Western University of Health Sciences , College of Pharmacy , Pomona , California 91766 , United States.
J Chem Inf Model. 2019 May 28;59(5):2093-2102. doi: 10.1021/acs.jcim.8b00959. Epub 2019 Feb 27.
Reversible covalent inhibitors have drawn increasing attention in drug design, as they are likely more potent than noncovalent inhibitors and less toxic than covalent inhibitors. Despite those advantages, the computational prediction of reversible covalent binding presents a formidable challenge because the binding process consists of multiple steps and quantum mechanics (QM) level calculation is needed to estimate the covalent binding free energy. It has been shown that the dissociation rates and the equilibrium dissociation constants vary significantly even with similar warheads, due to noncovalent interactions. We have previously used a simplistic two-state model for predicting the relative binding selectivity of reversible covalent inhibitors ( J. Am. Chem. Soc. 2017, 139 , 17945 ). Here we go beyond binding selectivity and demonstrate that it is possible to use free energy perturbation (FEP) molecular dynamics (MD) to calculate the overall reversible covalent binding using a specially designed thermodynamic cycle. We show that FEP can predict the varying binding free energies of the analogs sharing a common warhead. More importantly, our results revealed that the chemical modification away from warhead alters the binding affinity at both noncovalent and covalent binding states, and the computational prediction can be improved by considering the binding free energy of both states. Furthermore, we explored the possibility of using a more rapid computational method, site-identification by ligand competitive saturation (SILCS), to rank the same set of reversible covalent inhibitors. We found that the fragment docking to a set of precomputed fragment maps produces a reasonable ranking. In conclusion, two independent approaches provided consistent results that the covalent binding state is suitable for the initial ranking of the reversible covalent drug candidates. For lead-optimization, the FEP approach designed here can provide more rigorous and detailed information regarding how much the covalent and noncovalent binding states are contributing to the overall binding affinity, thus offering a new avenue for fine-tuning the noncovalent interactions for optimizing reversible covalent drugs.
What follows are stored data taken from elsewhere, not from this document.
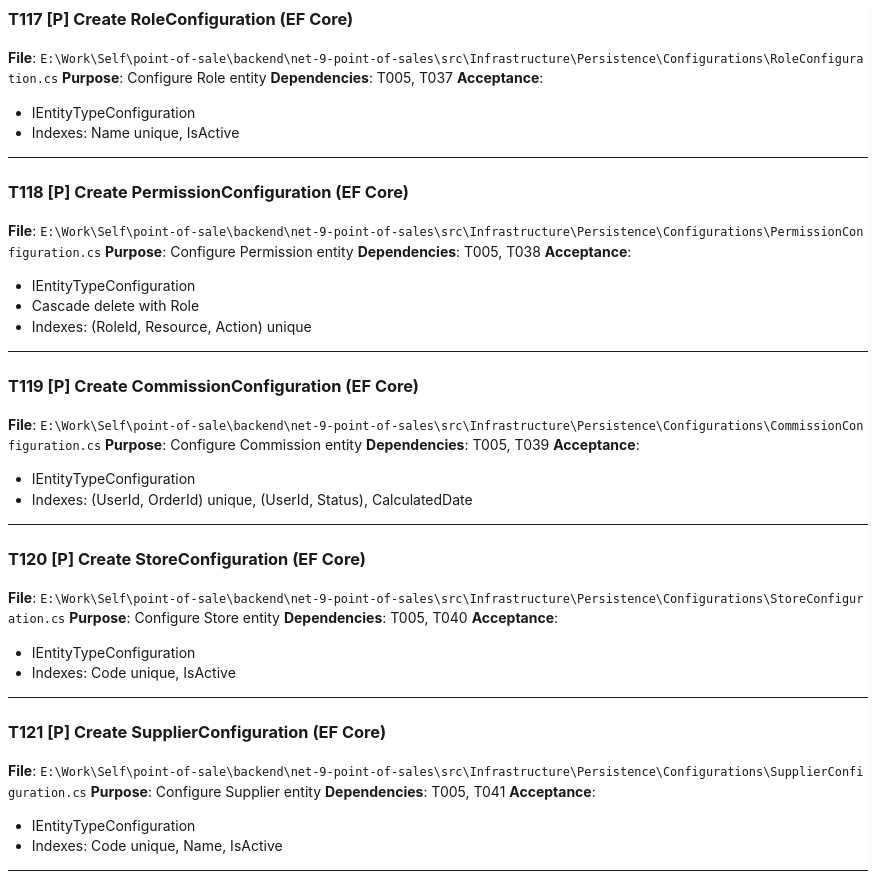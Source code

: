 
### T117 [P] Create RoleConfiguration (EF Core)
**File**: `E:\Work\Self\point-of-sale\backend\net-9-point-of-sales\src\Infrastructure\Persistence\Configurations\RoleConfiguration.cs`
**Purpose**: Configure Role entity
**Dependencies**: T005, T037
**Acceptance**:
- IEntityTypeConfiguration<Role>
- Indexes: Name unique, IsActive

---

### T118 [P] Create PermissionConfiguration (EF Core)
**File**: `E:\Work\Self\point-of-sale\backend\net-9-point-of-sales\src\Infrastructure\Persistence\Configurations\PermissionConfiguration.cs`
**Purpose**: Configure Permission entity
**Dependencies**: T005, T038
**Acceptance**:
- IEntityTypeConfiguration<Permission>
- Cascade delete with Role
- Indexes: (RoleId, Resource, Action) unique

---

### T119 [P] Create CommissionConfiguration (EF Core)
**File**: `E:\Work\Self\point-of-sale\backend\net-9-point-of-sales\src\Infrastructure\Persistence\Configurations\CommissionConfiguration.cs`
**Purpose**: Configure Commission entity
**Dependencies**: T005, T039
**Acceptance**:
- IEntityTypeConfiguration<Commission>
- Indexes: (UserId, OrderId) unique, (UserId, Status), CalculatedDate

---

### T120 [P] Create StoreConfiguration (EF Core)
**File**: `E:\Work\Self\point-of-sale\backend\net-9-point-of-sales\src\Infrastructure\Persistence\Configurations\StoreConfiguration.cs`
**Purpose**: Configure Store entity
**Dependencies**: T005, T040
**Acceptance**:
- IEntityTypeConfiguration<Store>
- Indexes: Code unique, IsActive

---

### T121 [P] Create SupplierConfiguration (EF Core)
**File**: `E:\Work\Self\point-of-sale\backend\net-9-point-of-sales\src\Infrastructure\Persistence\Configurations\SupplierConfiguration.cs`
**Purpose**: Configure Supplier entity
**Dependencies**: T005, T041
**Acceptance**:
- IEntityTypeConfiguration<Supplier>
- Indexes: Code unique, Name, IsActive

---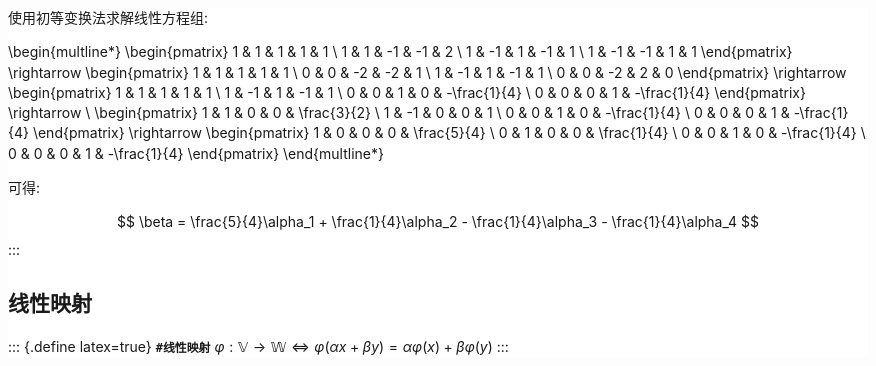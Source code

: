 使用初等变换法求解线性方程组:

\begin{multline*}
    \begin{pmatrix}
        1 &  1 &  1 &  1 & 1 \\
        1 &  1 & -1 & -1 & 2 \\
        1 & -1 &  1 & -1 & 1 \\
        1 & -1 & -1 &  1 & 1
    \end{pmatrix}
    \rightarrow
    \begin{pmatrix}
        1 &  1 &  1 &  1 & 1 \\
        0 &  0 & -2 & -2 & 1 \\
        1 & -1 &  1 & -1 & 1 \\
        0 &  0 & -2 &  2 & 0
    \end{pmatrix}
    \rightarrow
    \begin{pmatrix}
        1 &  1 &  1 &  1 & 1 \\
        1 & -1 &  1 & -1 & 1 \\
        0 &  0 &  1 &  0 & -\frac{1}{4} \\
        0 &  0 &  0 &  1 & -\frac{1}{4}
    \end{pmatrix}
    \rightarrow \\
    \begin{pmatrix}
        1 &  1 &  0 &  0 & \frac{3}{2} \\
        1 & -1 &  0 &  0 & 1 \\
        0 &  0 &  1 &  0 & -\frac{1}{4} \\
        0 &  0 &  0 &  1 & -\frac{1}{4}
    \end{pmatrix}
    \rightarrow
    \begin{pmatrix}
        1 &  0 &  0 &  0 & \frac{5}{4} \\
        0 &  1 &  0 &  0 & \frac{1}{4} \\
        0 &  0 &  1 &  0 & -\frac{1}{4} \\
        0 &  0 &  0 &  1 & -\frac{1}{4}
    \end{pmatrix}
\end{multline*}

可得:

$$
    \beta = \frac{5}{4}\alpha_1 + \frac{1}{4}\alpha_2
    - \frac{1}{4}\alpha_3 - \frac{1}{4}\alpha_4
$$
:::

## 线性映射



::: {.define latex=true}
**`#线性映射`**
$\varphi: \mathbb{V} \rightarrow \mathbb{W}
\Leftrightarrow
\varphi(\alpha x + \beta y) = \alpha \varphi(x) + \beta \varphi(y)$
:::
可逆共价抑制剂在药物设计中引起了越来越多的关注,因为它们可能比非共价抑制剂更有效,比共价抑制剂毒性更小。尽管有这些优势,但预测可逆共价结合仍然是一个艰巨的挑战,因为结合过程包括多个步骤,需要量子力学(QM)水平的计算来估计共价键结合自由能。已经表明,即使带有相似弹头,由于非共价相互作用,离解速率和平衡离解常数也会有很大差异。我们之前使用一种简单的两态模型来预测可逆共价抑制剂的相对结合选择性( J. Am. Chem. Soc. 2017, 139, 17945 )。在这里,我们超越了结合选择性,并证明使用专门设计的热力学循环,使用自由能扰动(FEP)分子动力学(MD)计算整体可逆共价结合是可行的。我们表明,FEP 可以预测具有共同弹头的类似物的变化结合自由能。更重要的是,我们的结果表明,从弹头化学修饰会改变非共价和共价结合状态的结合亲和力,并且通过考虑两个状态的结合自由能可以提高计算预测。此外,我们探索了使用更快速的计算方法,配体竞争饱和的位点识别(SILCS),对同一组可逆共价抑制剂进行排序的可能性。我们发现,将片段对接一组预先计算的片段图产生了合理的排序。总之,两种独立的方法提供了一致的结果,即共价结合状态适合于最初对可逆共价药物候选物进行排名。对于先导优化,这里设计的 FEP 方法可以提供更严格和详细的信息,说明共价和非共价结合状态对整体结合亲和力的贡献程度,从而为精细调整非共价相互作用以优化可逆共价药物提供了新途径。